On 18 December 2021, India tested its new Agni-P medium-range ballistic missile from its Integrated Test Range on Abdul Kalam Island. This was the second test of the missile, the first test having been conducted in June 2021.
Our friends at Planet Labs PBC managed to capture an image of the Agni-P launcher sitting on the launch pad the day before the test took place.
Following both launches of the Agni-P, the Indian Government referred to the missile as a “new generation” nuclear-capable ballistic missile. Back in 2016, when the Defence Research and Development Organisation (DRDO) first announced the development of the Agni-P (which was called the Agni-1P at the time), a senior DRDO official explained why this missile was so special:
“As our ballistic missiles grew in range, our technology grew in sophistication. Now the early, short-range missiles, which incorporate older technologies, will be replaced by missiles with more advanced technologies. Call it backward integration of technology.”
The Agni-P is India’s first shorter-range missile to incorporate technologies now found in the newer Agni-IV and -V ballistic missiles, including more advanced rocket motors, propellants, avionics, and navigation systems.
Most notably, the Agni-P also incorporates a new feature seen on India’s new Agni-V intermediate-range ballistic missiles that has the potential to impact strategic stability: canisterization. And the launcher used in the Agni-P launch appears to have increased mobility. There are also unconfirmed rumors that the Agni-P and Agni-V might have the capability to launch multiple warheads.
“Canisterizing” refers to storing missiles inside a sealed, climate-controlled tube to protect them from the outside elements during transportation. In this configuration, the warhead can be permanently mated with the missile instead of having to be installed prior to launch, which would significantly reduce the amount of time needed to launch nuclear weapons in a crisis. This is a new feature of India’s Strategic Forces Command’s increased emphasis on readiness. In recent years, former senior civilian and military officials have reportedly suggested in interviews that “some portion of India’s nuclear force, particularly those weapons and capabilities designed for use against Pakistan, are now kept at a high state of readiness, capable of being operationalized and released within seconds or minutes in a crisis—not hours, as had been assumed.”

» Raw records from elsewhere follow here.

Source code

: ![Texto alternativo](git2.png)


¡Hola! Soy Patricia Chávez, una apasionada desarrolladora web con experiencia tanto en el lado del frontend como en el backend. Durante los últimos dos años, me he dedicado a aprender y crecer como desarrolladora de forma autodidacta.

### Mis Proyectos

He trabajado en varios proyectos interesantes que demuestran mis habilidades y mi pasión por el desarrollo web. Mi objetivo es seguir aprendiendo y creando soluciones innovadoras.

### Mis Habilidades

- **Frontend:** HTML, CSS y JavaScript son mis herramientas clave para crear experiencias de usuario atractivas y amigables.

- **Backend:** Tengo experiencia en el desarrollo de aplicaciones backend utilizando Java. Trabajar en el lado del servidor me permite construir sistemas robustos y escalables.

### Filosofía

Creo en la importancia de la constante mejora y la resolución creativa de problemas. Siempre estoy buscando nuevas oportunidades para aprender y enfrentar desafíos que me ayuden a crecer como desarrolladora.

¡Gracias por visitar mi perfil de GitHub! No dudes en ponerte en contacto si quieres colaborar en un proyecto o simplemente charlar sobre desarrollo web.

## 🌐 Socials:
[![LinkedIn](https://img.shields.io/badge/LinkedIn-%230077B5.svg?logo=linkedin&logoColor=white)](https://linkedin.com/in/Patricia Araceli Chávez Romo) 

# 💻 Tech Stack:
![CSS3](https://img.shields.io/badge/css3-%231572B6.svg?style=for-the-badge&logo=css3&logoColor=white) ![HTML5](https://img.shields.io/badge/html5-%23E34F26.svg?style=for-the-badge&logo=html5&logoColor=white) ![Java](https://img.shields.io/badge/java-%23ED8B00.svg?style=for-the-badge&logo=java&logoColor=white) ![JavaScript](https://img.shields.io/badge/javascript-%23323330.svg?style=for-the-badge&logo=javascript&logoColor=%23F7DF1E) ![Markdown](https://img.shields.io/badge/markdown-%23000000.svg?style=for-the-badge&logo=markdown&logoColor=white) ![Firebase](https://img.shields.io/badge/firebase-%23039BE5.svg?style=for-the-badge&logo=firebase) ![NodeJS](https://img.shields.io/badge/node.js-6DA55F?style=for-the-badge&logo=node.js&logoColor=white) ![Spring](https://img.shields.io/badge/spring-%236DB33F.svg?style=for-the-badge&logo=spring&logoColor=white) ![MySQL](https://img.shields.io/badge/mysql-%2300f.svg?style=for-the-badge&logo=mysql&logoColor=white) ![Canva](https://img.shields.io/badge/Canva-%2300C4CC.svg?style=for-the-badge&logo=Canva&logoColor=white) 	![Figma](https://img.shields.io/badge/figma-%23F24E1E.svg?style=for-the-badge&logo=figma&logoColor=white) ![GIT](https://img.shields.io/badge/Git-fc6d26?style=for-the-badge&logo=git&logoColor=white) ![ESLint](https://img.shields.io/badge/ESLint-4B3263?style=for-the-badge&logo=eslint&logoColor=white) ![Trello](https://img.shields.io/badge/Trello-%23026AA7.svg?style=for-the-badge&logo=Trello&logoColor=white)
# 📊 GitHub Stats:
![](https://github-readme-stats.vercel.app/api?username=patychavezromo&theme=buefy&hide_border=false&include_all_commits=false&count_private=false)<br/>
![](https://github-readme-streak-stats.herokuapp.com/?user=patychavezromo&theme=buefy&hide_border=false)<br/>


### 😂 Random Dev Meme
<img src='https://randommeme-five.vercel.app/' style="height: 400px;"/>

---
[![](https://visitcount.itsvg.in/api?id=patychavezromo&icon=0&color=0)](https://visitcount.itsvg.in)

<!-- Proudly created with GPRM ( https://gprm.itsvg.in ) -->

If Indian warheads are increasingly mated to their delivery systems, then it would be harder for an adversary to detect when a crisis is about to rise to the nuclear threshold. With separated warheads and delivery systems, the signals involved with mating the two would be more visible in a crisis, and the process itself would take longer. But widespread canisterization with fully armed missiles would shorten warning time. This would likely cause Pakistan to increase the readiness of its missiles as well and shorten its launch procedures––steps that could increase crisis instability and potentially raise the likelihood of nuclear use in a regional crisis. As Vipin Narang and Christopher Clary noted in a 2019 article for International Security, this development “enables India to possibly release a full counterforce strike with few indications to Pakistan that it was coming (a necessary precondition for success). If Pakistan believed that India had a ‘comprehensive first strike’ strategy and with no indication of when a strike was coming, crisis instability would be amplified significantly.”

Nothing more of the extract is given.